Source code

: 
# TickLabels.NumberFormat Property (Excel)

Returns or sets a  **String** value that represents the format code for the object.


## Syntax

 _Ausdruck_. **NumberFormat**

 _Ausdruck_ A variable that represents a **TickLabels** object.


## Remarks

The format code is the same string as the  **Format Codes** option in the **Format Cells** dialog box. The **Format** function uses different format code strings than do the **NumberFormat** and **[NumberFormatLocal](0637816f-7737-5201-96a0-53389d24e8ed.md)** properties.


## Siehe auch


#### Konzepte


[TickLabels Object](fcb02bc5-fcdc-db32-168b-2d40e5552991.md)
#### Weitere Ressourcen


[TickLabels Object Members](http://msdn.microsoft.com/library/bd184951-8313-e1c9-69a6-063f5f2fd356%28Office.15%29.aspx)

+ + + +

(WHAT NEEDS TO BE DONE):
Count every line of the listing holding the string "represents". Reply with the total alone.

(SOLUTION TO THIS EXERCISE):
2